### Exercise data
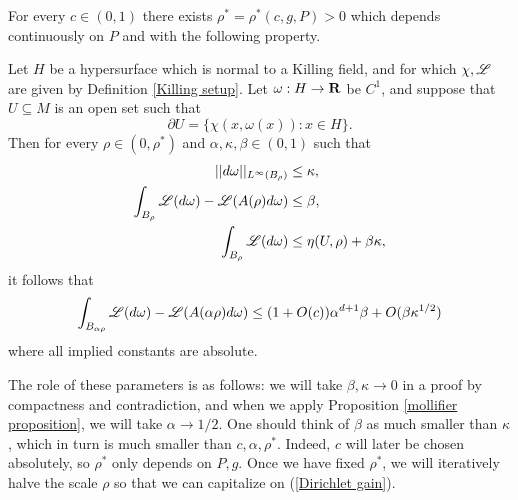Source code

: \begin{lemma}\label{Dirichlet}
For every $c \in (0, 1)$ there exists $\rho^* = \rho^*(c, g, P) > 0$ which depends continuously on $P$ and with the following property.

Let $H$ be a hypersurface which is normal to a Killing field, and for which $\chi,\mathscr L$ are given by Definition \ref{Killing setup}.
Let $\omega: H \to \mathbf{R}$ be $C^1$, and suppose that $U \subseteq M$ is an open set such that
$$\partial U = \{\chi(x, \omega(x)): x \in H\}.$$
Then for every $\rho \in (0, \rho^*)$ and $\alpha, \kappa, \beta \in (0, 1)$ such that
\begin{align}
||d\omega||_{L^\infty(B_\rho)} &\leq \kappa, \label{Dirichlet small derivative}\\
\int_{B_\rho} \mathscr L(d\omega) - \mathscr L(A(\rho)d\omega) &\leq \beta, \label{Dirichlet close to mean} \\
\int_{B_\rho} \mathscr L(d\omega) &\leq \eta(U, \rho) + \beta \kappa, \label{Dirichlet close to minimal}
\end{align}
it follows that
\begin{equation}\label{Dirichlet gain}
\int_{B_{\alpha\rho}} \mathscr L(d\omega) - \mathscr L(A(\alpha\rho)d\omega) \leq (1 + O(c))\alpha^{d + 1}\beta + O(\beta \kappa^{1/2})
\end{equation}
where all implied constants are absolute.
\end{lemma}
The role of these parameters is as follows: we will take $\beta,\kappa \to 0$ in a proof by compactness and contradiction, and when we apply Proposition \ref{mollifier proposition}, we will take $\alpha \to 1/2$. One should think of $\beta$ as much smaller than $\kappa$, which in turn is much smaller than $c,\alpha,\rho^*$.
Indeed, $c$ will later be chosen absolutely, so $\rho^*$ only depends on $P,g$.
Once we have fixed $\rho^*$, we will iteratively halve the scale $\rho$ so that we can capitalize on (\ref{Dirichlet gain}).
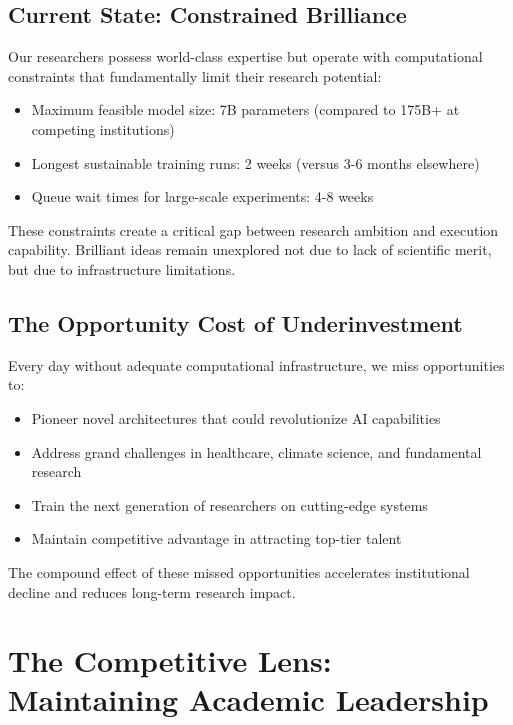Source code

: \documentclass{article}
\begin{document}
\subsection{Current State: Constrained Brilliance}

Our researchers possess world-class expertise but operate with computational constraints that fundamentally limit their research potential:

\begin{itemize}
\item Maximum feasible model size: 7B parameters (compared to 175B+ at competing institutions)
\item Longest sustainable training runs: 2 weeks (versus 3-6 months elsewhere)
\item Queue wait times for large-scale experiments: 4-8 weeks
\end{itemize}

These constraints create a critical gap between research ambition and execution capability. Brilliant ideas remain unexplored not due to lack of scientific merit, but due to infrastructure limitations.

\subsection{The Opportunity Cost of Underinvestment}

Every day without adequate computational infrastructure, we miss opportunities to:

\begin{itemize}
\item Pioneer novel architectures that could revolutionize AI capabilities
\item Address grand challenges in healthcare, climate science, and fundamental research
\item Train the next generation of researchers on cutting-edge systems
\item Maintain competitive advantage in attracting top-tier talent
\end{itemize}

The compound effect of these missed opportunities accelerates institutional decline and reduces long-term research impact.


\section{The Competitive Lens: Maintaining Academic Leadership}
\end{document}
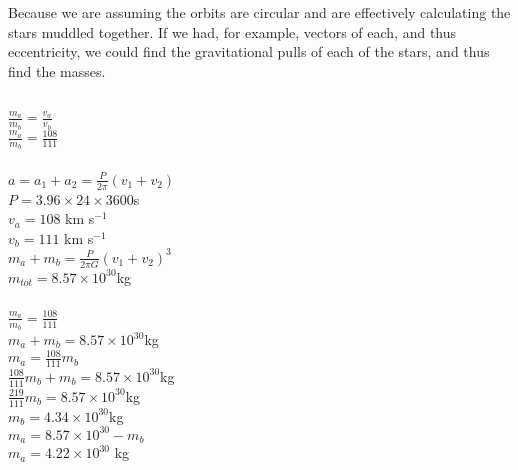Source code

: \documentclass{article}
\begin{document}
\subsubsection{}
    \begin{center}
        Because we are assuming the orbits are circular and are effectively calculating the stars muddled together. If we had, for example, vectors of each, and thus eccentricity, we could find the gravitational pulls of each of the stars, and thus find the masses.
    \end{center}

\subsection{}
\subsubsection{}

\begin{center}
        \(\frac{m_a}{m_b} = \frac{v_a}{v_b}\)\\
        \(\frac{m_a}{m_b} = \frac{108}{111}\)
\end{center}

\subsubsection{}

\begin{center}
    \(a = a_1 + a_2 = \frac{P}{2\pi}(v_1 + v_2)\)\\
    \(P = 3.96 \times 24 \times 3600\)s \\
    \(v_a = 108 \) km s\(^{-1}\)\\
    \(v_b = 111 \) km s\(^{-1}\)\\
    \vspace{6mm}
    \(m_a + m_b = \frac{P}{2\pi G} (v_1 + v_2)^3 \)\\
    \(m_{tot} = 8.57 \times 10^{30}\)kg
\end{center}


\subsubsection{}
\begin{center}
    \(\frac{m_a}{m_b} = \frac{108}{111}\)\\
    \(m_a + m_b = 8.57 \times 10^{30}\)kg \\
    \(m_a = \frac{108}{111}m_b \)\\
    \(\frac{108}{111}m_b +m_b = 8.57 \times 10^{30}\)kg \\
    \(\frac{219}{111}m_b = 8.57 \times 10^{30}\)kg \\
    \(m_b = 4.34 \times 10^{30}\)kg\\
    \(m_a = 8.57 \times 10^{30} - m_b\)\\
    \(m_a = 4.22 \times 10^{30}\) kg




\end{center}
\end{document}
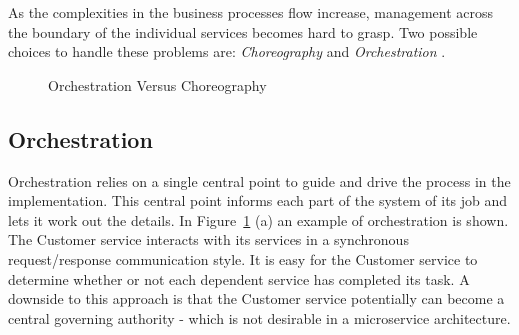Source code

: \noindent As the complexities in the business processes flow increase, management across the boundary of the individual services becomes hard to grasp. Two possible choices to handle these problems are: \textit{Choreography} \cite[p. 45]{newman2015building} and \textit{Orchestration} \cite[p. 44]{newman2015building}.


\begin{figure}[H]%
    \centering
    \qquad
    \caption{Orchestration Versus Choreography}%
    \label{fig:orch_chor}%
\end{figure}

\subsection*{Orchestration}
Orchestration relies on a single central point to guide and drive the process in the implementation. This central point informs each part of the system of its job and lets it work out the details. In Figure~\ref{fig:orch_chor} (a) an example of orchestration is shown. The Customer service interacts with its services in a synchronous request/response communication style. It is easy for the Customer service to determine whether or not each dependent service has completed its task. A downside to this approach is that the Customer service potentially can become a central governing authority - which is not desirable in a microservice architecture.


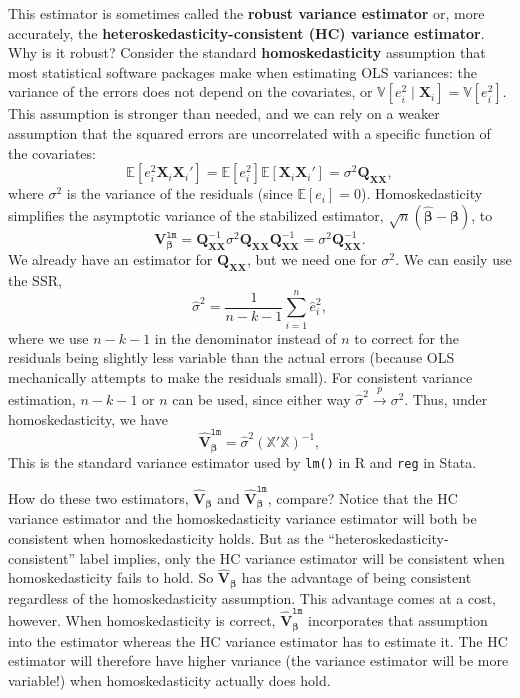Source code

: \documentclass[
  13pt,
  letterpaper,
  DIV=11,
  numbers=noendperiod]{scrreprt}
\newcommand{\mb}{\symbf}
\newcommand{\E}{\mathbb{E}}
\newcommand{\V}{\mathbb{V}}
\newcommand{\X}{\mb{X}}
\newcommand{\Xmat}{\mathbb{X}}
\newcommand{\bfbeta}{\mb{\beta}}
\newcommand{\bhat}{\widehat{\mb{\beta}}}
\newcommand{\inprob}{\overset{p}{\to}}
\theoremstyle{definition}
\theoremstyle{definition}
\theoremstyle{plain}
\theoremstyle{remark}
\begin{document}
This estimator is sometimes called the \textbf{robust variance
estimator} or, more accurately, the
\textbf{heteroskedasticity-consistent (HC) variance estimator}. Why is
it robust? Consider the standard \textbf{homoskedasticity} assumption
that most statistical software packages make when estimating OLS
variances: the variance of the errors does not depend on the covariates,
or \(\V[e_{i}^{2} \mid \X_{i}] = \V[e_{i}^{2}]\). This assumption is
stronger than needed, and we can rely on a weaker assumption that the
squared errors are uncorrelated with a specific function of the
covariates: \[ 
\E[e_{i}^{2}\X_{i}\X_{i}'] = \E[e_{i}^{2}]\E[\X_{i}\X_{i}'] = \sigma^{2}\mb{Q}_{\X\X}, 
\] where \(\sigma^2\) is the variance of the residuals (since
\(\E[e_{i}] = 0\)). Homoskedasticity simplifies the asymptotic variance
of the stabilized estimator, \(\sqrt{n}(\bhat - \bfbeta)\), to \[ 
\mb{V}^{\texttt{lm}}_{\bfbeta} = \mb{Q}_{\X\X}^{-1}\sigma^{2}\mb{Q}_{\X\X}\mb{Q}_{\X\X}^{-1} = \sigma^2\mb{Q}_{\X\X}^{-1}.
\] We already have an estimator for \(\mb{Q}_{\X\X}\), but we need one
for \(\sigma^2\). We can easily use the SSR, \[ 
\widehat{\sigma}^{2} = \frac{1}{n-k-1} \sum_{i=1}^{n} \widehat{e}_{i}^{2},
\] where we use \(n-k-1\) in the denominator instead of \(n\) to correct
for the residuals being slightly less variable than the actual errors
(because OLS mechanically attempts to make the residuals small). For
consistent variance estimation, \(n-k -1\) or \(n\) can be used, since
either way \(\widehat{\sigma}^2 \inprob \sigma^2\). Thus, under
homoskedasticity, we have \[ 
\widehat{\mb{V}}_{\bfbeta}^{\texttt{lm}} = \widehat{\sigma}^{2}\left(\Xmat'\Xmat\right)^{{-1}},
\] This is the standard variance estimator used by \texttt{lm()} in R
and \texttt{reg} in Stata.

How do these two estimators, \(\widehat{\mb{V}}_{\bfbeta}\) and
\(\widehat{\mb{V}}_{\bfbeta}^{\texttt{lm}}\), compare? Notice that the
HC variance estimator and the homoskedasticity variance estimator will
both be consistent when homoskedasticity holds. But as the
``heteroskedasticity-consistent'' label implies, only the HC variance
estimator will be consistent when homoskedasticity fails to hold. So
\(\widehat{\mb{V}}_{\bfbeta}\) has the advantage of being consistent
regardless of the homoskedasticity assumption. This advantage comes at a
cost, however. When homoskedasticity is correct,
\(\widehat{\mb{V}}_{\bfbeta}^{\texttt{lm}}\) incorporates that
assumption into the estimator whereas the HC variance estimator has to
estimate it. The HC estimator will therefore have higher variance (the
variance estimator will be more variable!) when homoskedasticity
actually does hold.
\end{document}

...

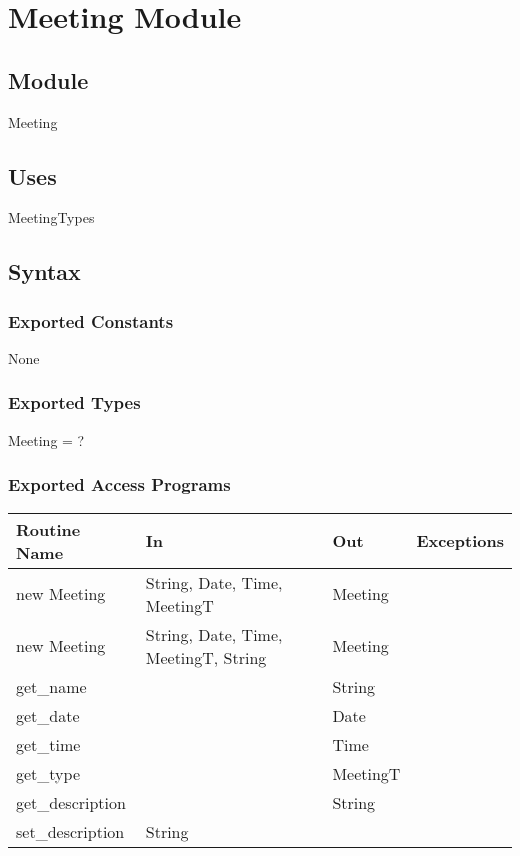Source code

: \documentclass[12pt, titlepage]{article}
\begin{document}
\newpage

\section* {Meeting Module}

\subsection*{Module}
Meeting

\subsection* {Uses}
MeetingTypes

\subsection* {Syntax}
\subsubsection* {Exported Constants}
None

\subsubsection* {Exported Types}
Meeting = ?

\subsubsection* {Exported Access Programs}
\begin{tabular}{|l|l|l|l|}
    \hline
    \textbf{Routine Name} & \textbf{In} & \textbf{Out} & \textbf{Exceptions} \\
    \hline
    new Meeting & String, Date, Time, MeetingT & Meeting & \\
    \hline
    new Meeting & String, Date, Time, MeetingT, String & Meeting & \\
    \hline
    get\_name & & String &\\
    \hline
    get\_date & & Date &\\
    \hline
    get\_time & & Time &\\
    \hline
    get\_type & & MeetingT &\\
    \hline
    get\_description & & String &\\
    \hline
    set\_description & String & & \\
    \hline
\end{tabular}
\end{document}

---

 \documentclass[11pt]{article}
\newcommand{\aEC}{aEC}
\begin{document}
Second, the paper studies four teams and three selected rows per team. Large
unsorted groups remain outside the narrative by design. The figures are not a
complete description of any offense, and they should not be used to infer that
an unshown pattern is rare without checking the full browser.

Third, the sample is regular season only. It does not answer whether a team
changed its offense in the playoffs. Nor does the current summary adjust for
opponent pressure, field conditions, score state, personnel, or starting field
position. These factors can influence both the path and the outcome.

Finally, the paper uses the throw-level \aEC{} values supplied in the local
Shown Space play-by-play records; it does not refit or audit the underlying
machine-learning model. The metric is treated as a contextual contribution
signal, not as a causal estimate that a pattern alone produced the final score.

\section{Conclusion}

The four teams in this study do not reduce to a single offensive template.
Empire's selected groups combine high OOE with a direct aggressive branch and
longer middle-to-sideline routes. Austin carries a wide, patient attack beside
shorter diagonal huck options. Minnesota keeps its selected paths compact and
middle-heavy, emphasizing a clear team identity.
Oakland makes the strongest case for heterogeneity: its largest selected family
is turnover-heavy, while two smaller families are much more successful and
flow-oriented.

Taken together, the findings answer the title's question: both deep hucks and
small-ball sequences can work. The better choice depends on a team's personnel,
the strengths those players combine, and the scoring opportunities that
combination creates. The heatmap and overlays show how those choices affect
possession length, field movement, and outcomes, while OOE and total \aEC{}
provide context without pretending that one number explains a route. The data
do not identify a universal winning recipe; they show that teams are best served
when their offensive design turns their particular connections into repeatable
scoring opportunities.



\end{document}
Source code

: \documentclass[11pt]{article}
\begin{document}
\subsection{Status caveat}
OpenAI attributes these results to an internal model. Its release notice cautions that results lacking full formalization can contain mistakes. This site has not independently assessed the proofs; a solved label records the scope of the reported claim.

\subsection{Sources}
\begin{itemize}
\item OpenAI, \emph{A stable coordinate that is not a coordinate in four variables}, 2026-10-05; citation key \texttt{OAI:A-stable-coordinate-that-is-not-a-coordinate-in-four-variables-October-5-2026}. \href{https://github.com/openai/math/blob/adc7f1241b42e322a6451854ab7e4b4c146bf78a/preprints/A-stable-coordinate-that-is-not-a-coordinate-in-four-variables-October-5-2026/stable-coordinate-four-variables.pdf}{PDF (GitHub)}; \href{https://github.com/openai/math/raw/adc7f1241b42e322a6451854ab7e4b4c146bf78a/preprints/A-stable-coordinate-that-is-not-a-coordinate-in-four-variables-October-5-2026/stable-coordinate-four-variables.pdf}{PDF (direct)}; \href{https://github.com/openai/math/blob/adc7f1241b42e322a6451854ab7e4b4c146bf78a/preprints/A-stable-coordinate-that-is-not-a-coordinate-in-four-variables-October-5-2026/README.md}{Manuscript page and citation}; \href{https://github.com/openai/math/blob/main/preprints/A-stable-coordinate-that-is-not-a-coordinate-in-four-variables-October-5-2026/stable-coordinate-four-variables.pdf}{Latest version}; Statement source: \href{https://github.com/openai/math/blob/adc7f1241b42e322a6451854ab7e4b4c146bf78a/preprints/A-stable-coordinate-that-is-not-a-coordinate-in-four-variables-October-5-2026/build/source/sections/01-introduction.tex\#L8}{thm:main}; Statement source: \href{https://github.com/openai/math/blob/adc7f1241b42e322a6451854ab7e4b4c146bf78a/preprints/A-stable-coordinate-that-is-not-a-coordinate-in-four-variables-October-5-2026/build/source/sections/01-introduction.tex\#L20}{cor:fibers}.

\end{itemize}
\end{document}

### Directions
Copy out each line from the listing that contains the string "offensive".

### Result below
The four teams in this study do not reduce to a single offensive template.
when their offensive design turns their particular connections into repeatable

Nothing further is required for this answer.